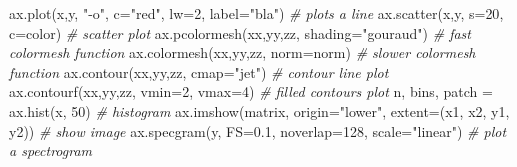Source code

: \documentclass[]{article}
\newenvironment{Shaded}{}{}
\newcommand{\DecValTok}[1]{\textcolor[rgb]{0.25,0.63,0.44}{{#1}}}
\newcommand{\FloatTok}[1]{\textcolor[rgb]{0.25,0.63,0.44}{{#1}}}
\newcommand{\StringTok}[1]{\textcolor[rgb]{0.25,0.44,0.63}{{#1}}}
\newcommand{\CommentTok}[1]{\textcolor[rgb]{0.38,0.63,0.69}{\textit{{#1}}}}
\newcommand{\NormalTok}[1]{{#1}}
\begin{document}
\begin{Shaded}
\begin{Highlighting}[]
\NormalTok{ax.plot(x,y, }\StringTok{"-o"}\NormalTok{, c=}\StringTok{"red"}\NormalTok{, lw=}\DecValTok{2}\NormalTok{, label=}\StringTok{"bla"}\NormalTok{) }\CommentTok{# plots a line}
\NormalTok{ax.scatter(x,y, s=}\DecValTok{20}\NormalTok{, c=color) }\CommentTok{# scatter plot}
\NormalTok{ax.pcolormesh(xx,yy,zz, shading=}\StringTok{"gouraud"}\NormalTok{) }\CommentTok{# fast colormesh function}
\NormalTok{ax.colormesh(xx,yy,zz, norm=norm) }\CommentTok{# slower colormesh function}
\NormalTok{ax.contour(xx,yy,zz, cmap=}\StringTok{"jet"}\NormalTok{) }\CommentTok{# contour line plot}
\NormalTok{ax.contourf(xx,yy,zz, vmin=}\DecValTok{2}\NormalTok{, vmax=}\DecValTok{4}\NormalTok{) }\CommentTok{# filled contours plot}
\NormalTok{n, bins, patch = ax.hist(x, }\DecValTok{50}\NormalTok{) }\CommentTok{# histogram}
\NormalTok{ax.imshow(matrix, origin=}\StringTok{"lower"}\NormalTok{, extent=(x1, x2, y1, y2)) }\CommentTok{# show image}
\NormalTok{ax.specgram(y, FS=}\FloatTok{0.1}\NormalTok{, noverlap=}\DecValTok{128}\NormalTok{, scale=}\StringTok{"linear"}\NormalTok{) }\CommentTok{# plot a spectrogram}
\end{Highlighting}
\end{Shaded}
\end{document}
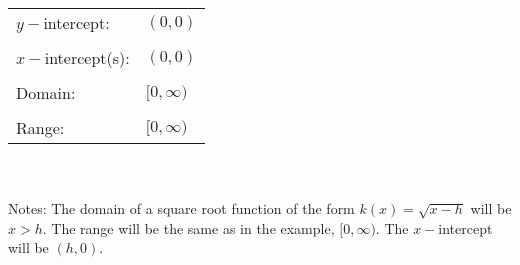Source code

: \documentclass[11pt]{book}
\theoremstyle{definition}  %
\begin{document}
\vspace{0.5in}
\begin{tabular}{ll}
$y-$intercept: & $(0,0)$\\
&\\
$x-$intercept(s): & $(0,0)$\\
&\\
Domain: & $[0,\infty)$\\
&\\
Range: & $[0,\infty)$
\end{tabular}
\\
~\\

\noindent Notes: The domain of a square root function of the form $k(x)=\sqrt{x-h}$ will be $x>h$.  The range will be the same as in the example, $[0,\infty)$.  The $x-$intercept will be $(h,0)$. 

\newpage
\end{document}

|---|

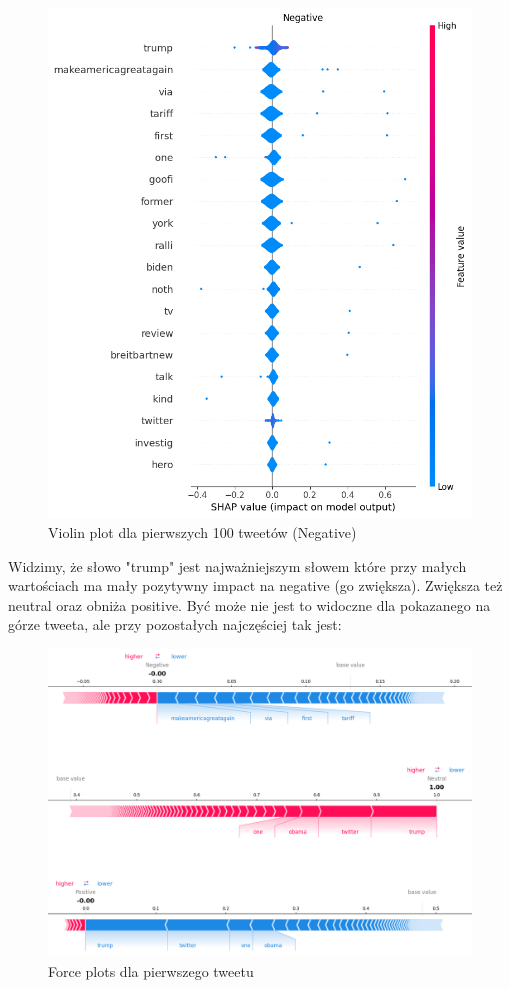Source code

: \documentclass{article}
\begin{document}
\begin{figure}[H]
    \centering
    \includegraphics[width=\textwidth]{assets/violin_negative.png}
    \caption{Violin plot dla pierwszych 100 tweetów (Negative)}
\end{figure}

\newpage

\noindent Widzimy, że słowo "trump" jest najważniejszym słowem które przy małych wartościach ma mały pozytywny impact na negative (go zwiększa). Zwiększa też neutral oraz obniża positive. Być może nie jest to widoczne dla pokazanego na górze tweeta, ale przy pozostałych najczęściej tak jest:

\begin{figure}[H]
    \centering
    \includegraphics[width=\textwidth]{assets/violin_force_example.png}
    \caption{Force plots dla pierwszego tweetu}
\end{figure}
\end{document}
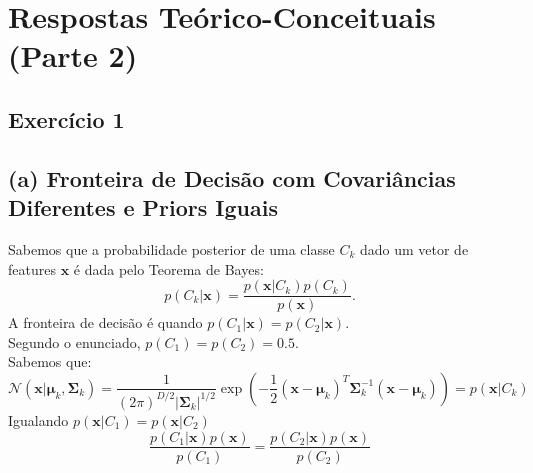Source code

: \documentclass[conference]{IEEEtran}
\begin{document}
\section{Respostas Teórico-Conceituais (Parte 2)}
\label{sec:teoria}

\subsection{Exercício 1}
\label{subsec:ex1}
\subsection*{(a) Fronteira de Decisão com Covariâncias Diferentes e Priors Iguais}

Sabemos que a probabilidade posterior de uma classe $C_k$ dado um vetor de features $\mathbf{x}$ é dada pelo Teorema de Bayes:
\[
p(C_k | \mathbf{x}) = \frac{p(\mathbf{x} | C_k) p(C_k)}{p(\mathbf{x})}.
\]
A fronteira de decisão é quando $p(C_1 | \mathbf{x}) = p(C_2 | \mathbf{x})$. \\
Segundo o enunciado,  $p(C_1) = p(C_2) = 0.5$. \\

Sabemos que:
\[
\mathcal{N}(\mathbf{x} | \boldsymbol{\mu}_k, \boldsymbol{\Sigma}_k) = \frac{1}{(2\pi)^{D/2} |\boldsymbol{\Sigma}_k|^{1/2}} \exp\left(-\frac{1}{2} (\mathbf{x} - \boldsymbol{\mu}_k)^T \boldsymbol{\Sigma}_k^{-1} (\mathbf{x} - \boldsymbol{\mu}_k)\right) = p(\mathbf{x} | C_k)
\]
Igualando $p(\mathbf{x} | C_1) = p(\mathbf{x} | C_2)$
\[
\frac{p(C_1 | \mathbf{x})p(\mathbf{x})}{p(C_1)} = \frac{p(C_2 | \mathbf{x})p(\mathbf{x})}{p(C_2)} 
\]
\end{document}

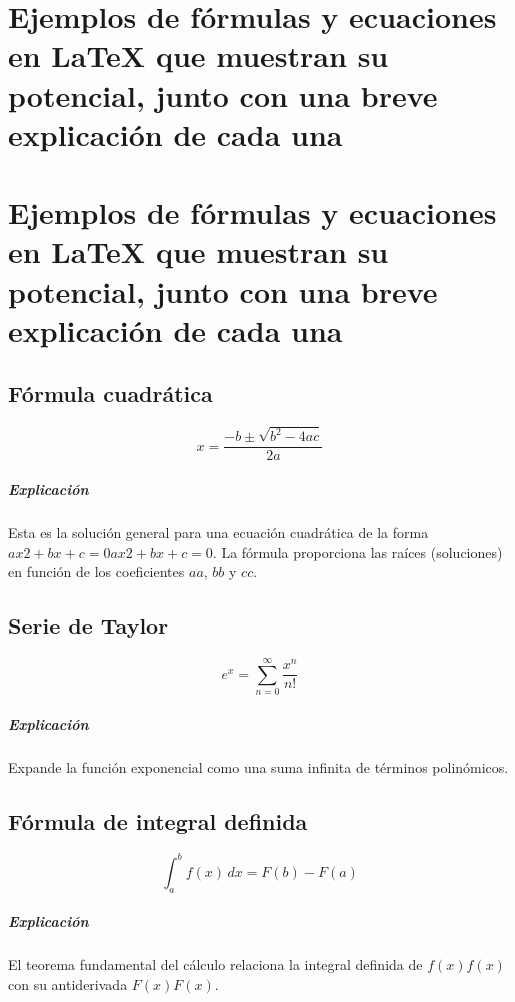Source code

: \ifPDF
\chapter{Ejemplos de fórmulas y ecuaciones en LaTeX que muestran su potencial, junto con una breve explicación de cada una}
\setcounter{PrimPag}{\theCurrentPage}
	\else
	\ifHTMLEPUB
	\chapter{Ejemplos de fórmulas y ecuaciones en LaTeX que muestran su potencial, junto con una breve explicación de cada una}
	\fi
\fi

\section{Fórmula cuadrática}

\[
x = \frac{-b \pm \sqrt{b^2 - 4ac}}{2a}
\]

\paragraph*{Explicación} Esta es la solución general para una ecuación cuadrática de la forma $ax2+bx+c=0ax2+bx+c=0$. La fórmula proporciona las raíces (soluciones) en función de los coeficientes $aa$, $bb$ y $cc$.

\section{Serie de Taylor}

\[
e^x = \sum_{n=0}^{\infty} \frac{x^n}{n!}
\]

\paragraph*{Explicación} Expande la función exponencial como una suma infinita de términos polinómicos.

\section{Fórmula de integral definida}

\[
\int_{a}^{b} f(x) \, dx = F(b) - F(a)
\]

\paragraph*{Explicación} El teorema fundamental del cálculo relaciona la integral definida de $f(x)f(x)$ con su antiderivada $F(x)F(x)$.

|---|

* **Exercise details**:
Which lines above include the word "junto"? Show each one.

* **Result of this task**:
\chapter{Ejemplos de fórmulas y ecuaciones en LaTeX que muestran su potencial, junto con una breve explicación de cada una}
	\chapter{Ejemplos de fórmulas y ecuaciones en LaTeX que muestran su potencial, junto con una breve explicación de cada una}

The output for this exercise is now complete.